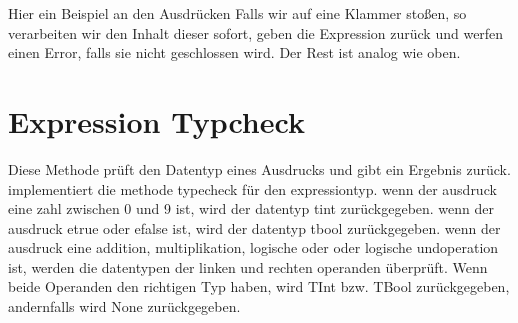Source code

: \documentclass[a4paper, 1ppt]{article}
\begin{document}
Hier ein Beispiel an den Ausdrücken 
Falls wir auf eine Klammer stoßen, so verarbeiten wir den Inhalt dieser sofort, geben die Expression zurück und werfen einen Error, falls sie nicht geschlossen wird. Der Rest ist analog wie oben.
\section{Expression Typcheck}
Diese Methode prüft den Datentyp eines Ausdrucks und gibt ein Ergebnis zurück.
implementiert die methode typecheck für den expressiontyp.
wenn der ausdruck eine zahl zwischen 0 und 9 ist, wird der datentyp tint zurückgegeben.
wenn der ausdruck etrue oder efalse ist, wird der datentyp tbool zurückgegeben.
wenn der ausdruck eine addition, multiplikation, logische oder oder logische undoperation ist, werden die datentypen der linken und rechten operanden überprüft.
Wenn beide Operanden den richtigen Typ haben, wird TInt bzw.
TBool zurückgegeben, andernfalls wird None zurückgegeben.
\end{document}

————

> [WHAT YOU NEED TO DO]
The lines to write out are those from the first line of the listing above through the line bearing "implementiert die methode", both included, copied exactly with pictures dropped.

> [RESPONSE FOR THIS EXERCISE]
Source code

: \documentclass[a4paper, 1ppt]{article}
\begin{document}
Hier ein Beispiel an den Ausdrücken 
Falls wir auf eine Klammer stoßen, so verarbeiten wir den Inhalt dieser sofort, geben die Expression zurück und werfen einen Error, falls sie nicht geschlossen wird. Der Rest ist analog wie oben.
\section{Expression Typcheck}
Diese Methode prüft den Datentyp eines Ausdrucks und gibt ein Ergebnis zurück.
implementiert die methode typecheck für den expressiontyp.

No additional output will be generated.